In vivo relevance of polymorphic Interleukin 8 promoter haplotype for the systemic immune response to LPS in Holstein-Friesian calves

Abstract

Interleukin 8, also known as CXC chemokine ligand 8 (CXCL8), is a critical chemokine in the recruitment of leukocytes to sites of infection and is a potent mediator of inflammation. We previously discovered 29 polymorphic sites in the promoter region of the bovine Interleukin 8 gene, which segregate into two distinct haplotypes, denoted IL8-h1 and IL8-h2. Population genetic analysis of these two haplotypes showed significant inter-breed differences in haplotype frequency, which is suggestive of selection acting at this locus.

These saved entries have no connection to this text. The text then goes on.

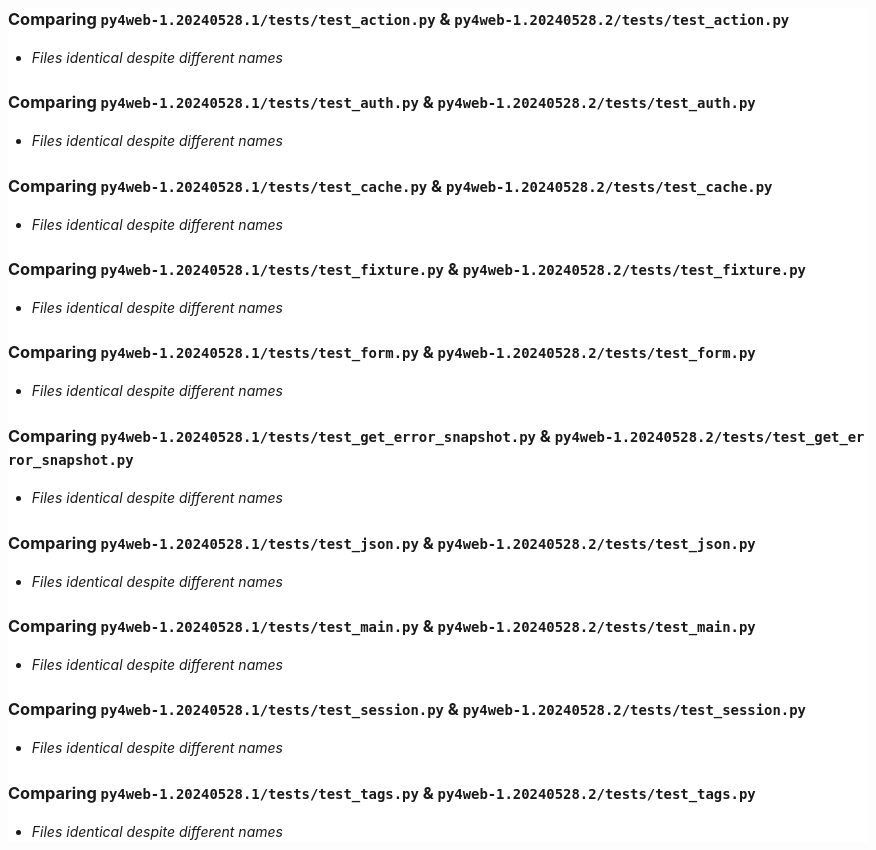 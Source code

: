 ### Comparing `py4web-1.20240528.1/tests/test_action.py` & `py4web-1.20240528.2/tests/test_action.py`

 * *Files identical despite different names*

### Comparing `py4web-1.20240528.1/tests/test_auth.py` & `py4web-1.20240528.2/tests/test_auth.py`

 * *Files identical despite different names*

### Comparing `py4web-1.20240528.1/tests/test_cache.py` & `py4web-1.20240528.2/tests/test_cache.py`

 * *Files identical despite different names*

### Comparing `py4web-1.20240528.1/tests/test_fixture.py` & `py4web-1.20240528.2/tests/test_fixture.py`

 * *Files identical despite different names*

### Comparing `py4web-1.20240528.1/tests/test_form.py` & `py4web-1.20240528.2/tests/test_form.py`

 * *Files identical despite different names*

### Comparing `py4web-1.20240528.1/tests/test_get_error_snapshot.py` & `py4web-1.20240528.2/tests/test_get_error_snapshot.py`

 * *Files identical despite different names*

### Comparing `py4web-1.20240528.1/tests/test_json.py` & `py4web-1.20240528.2/tests/test_json.py`

 * *Files identical despite different names*

### Comparing `py4web-1.20240528.1/tests/test_main.py` & `py4web-1.20240528.2/tests/test_main.py`

 * *Files identical despite different names*

### Comparing `py4web-1.20240528.1/tests/test_session.py` & `py4web-1.20240528.2/tests/test_session.py`

 * *Files identical despite different names*

### Comparing `py4web-1.20240528.1/tests/test_tags.py` & `py4web-1.20240528.2/tests/test_tags.py`

 * *Files identical despite different names*

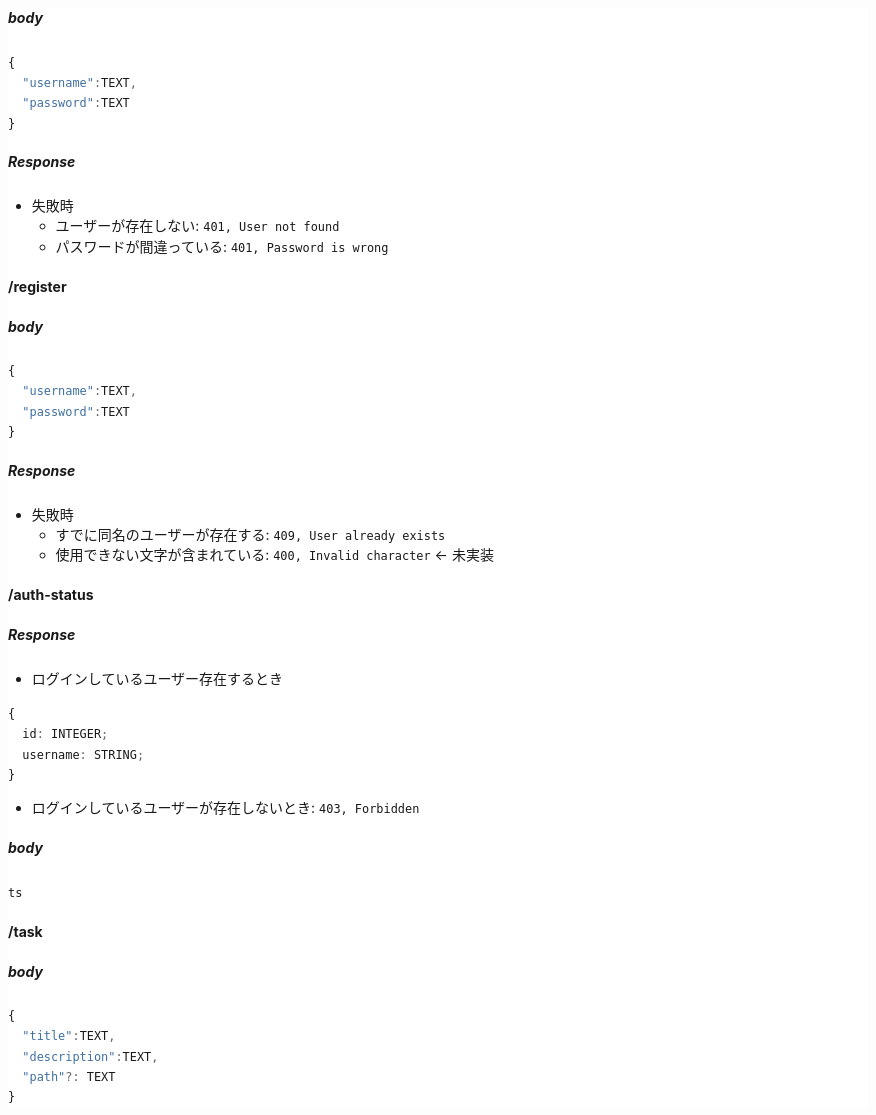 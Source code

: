 ##### body
```ts
{
  "username":TEXT,
  "password":TEXT
}
```

##### Response
- 失敗時
  - ユーザーが存在しない: `401, User not found`
  - パスワードが間違っている: `401, Password is wrong`

#### /register

##### body
```ts
{
  "username":TEXT,
  "password":TEXT
}
```

##### Response
- 失敗時
  - すでに同名のユーザーが存在する: `409, User already exists`
  - 使用できない文字が含まれている: `400, Invalid character` <- 未実装

#### /auth-status
##### Response
- ログインしているユーザー存在するとき
```ts
{
  id: INTEGER;
  username: STRING;
}
```
- ログインしているユーザーが存在しないとき: `403, Forbidden`

##### body
```ts```

#### /task

##### body
```ts
{
  "title":TEXT,
  "description":TEXT,
  "path"?: TEXT
}
```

Furthermore functional characterisation identified that IL8-h2 was more active in mammary epithelial cells stimulated with the bacterial endotoxin, LPS. However, the in vivo relevance of these functional differences in the IL8 gene has not been ascertained. Therefore, in the current study, we tested the hypothesis that IL8 haplotype would result in variation in the systemic immune response to LPS challenge in Holstein-Friesian (HF) calves. A Taqman assay was designed to genotype both Jersey and HF calves, from which 20 healthy HF calves (representing IL8-h1 and IL8-h2) from the same farm were subjected to LPS stimulation via jugular venepuncture (100ng/kg). Systemic immune profiling was subsequently performed up to 216h post-challenge. Haematological analysis showed perturbations in leukocyte populations of cells but only the lymphocyte response was significantly different between IL8-h1 and IL8-h2. IL8 expression levels were significantly different between haplogroups, at both the gene expression and protein levels (P<0.05). Circulating neutrophils were subsequently purified from each haplogroup to measure potential haplotype specific effects on neutrophil migration and bacterial killing but no significant differences were detected, which is likely due to the low circulating levels of IL8. We conclude that IL8 haplotype significantly affects IL8 expression profile in response to bacterial endotoxin in vivo, and the significant increase in IL8 in IL8-h2 calves supports our earlier findings in vitro. Genetic variation at the IL8 locus therefore explains a proportion of the inter-breed and inter-individual variation in immunity between neonatal calves which is likely to influence their resistance to infection.